■ **AIM OF THE TASK**
Give back every entry exactly; drop the pictures.

[Opening INFORMATION SUPPLIED section]

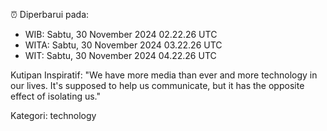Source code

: ⏰ Diperbarui pada:
- WIB: Sabtu, 30 November 2024 02.22.26 UTC
- WITA: Sabtu, 30 November 2024 03.22.26 UTC
- WIT: Sabtu, 30 November 2024 04.22.26 UTC

Kutipan Inspiratif:
"We have more media than ever and more technology in our lives. It's supposed to help us communicate, but it has the opposite effect of isolating us."


Kategori: technology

[Closing INFORMATION SUPPLIED section]

■ **EXERCISE RESPONSE**
Source code

: ⏰ Diperbarui pada:
- WIB: Sabtu, 30 November 2024 02.22.26 UTC
- WITA: Sabtu, 30 November 2024 03.22.26 UTC
- WIT: Sabtu, 30 November 2024 04.22.26 UTC

Kutipan Inspiratif:
"We have more media than ever and more technology in our lives. It's supposed to help us communicate, but it has the opposite effect of isolating us."


Kategori: technology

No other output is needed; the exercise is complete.